Exercise requirements - Search the records below for "widgets" and copy every line it turns up in.

[Saved entries]
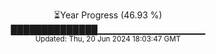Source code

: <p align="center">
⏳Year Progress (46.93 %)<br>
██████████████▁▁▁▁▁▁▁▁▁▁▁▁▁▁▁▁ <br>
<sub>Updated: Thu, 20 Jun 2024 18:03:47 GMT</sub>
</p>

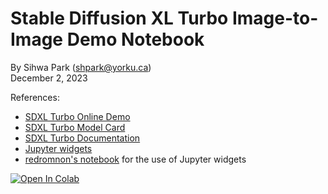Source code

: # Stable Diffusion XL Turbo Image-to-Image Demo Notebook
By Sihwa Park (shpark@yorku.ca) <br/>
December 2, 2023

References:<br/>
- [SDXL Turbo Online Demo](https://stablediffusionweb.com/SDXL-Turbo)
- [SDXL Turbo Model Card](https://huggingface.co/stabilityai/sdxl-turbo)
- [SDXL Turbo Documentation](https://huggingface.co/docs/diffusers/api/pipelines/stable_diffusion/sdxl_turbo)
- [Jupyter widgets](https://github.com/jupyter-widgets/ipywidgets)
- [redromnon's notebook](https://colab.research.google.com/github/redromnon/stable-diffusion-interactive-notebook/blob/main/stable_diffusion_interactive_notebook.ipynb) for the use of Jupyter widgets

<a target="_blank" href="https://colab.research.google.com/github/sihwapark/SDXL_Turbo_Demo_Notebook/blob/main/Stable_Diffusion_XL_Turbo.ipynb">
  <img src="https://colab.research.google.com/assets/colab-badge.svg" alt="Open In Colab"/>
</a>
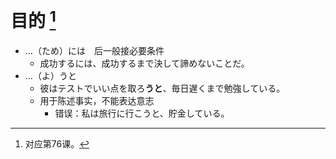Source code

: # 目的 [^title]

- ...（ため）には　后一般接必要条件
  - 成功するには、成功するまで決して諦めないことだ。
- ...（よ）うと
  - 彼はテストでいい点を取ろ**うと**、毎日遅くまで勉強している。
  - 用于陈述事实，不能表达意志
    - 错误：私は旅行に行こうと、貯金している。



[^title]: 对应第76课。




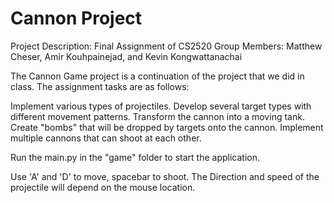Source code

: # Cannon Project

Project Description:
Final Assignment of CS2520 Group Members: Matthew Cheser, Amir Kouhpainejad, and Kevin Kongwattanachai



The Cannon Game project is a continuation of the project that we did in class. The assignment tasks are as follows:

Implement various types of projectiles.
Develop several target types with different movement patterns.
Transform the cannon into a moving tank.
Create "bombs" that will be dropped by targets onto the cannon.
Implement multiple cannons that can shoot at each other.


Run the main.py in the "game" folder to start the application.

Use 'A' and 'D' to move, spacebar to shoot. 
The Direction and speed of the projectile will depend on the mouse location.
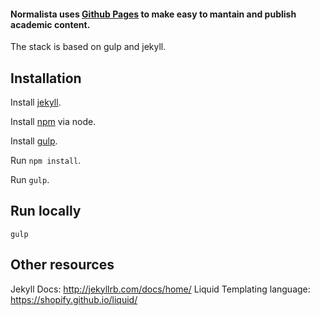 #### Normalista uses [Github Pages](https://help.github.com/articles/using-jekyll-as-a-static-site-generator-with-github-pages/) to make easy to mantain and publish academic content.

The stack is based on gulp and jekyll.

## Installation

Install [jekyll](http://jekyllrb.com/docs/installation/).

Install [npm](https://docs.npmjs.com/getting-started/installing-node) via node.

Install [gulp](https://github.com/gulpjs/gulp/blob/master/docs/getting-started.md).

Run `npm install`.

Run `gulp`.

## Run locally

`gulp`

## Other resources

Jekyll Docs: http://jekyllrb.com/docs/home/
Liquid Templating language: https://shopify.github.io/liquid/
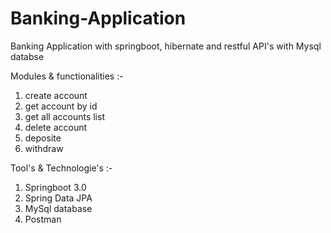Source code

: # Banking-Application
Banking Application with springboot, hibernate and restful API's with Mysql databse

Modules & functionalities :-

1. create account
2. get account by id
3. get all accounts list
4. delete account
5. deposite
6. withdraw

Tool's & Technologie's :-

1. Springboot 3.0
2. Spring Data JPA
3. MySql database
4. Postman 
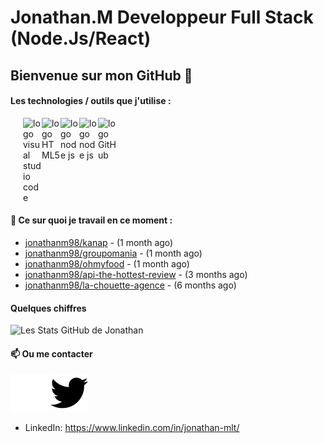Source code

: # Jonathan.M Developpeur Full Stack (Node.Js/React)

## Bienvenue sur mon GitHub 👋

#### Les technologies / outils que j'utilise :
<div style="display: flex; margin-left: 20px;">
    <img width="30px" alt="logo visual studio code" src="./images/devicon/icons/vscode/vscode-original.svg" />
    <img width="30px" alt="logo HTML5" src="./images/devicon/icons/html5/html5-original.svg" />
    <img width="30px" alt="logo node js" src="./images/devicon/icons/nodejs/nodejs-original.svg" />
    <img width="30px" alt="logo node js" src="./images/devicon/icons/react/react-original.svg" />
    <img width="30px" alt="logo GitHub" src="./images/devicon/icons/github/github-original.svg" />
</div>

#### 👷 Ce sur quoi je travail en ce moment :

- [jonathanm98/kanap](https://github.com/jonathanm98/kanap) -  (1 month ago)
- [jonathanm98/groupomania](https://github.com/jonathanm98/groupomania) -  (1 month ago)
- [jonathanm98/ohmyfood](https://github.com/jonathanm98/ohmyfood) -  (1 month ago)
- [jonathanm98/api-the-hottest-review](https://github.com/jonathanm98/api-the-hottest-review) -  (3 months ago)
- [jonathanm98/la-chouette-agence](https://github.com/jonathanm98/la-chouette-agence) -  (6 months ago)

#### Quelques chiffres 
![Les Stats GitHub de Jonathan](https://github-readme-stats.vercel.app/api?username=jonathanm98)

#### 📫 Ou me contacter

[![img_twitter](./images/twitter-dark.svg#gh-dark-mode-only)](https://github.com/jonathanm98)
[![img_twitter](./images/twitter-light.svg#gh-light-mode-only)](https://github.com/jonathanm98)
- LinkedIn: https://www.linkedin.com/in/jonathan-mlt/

...

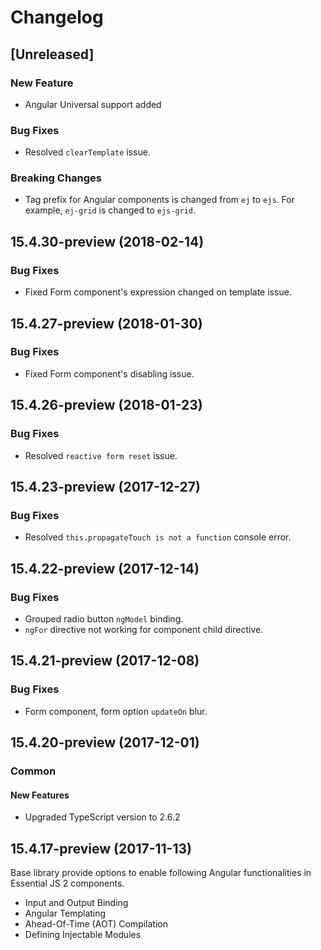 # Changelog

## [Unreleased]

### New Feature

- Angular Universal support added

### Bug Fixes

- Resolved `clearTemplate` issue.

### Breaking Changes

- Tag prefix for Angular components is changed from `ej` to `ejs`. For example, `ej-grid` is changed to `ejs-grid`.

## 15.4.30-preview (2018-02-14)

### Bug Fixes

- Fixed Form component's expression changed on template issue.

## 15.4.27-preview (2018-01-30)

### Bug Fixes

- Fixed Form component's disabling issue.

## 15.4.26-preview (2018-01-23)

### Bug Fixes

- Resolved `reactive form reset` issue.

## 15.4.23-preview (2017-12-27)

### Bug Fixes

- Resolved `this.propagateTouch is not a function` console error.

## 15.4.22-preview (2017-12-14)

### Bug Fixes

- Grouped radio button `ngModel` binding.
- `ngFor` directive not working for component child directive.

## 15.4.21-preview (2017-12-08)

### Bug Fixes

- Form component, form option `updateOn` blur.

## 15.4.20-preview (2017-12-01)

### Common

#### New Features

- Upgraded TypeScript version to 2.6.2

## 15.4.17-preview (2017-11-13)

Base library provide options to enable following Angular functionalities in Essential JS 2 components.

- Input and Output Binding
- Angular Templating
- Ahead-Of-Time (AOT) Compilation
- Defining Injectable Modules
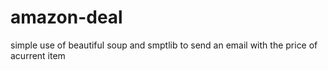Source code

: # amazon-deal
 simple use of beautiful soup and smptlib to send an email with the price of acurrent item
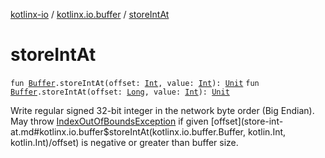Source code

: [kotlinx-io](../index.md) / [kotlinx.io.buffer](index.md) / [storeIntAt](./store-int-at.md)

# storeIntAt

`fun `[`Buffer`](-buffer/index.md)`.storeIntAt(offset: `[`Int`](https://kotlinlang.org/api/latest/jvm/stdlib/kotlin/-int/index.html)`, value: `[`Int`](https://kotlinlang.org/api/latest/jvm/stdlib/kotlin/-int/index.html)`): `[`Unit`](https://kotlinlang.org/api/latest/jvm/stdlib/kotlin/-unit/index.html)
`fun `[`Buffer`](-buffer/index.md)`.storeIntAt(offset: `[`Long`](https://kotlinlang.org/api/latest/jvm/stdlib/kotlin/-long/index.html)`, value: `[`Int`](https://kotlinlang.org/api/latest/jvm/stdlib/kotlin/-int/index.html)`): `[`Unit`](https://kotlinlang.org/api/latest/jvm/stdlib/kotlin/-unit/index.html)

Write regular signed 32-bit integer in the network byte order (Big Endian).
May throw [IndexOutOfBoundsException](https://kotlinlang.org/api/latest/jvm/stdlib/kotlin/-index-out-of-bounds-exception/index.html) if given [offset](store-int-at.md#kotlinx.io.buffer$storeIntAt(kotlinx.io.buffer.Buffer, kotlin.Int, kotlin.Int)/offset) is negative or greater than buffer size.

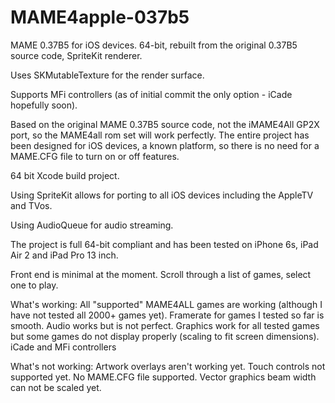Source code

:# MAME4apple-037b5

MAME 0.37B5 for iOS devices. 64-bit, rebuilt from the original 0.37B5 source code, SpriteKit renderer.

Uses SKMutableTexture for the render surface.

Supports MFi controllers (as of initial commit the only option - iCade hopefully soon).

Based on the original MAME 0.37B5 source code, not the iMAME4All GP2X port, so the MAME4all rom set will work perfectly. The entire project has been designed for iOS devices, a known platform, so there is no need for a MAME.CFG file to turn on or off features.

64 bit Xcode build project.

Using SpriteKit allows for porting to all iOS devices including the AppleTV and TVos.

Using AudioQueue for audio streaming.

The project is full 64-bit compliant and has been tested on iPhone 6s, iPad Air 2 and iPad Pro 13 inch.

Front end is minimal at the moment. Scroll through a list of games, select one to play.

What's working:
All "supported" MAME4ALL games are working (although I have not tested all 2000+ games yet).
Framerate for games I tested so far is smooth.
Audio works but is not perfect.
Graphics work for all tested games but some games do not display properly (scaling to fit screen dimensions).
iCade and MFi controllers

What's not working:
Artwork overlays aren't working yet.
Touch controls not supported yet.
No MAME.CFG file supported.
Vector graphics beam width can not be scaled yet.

Finished exercise -
- [Jupyter widgets](https://github.com/jupyter-widgets/ipywidgets)
- [redromnon's notebook](https://colab.research.google.com/github/redromnon/stable-diffusion-interactive-notebook/blob/main/stable_diffusion_interactive_notebook.ipynb) for the use of Jupyter widgets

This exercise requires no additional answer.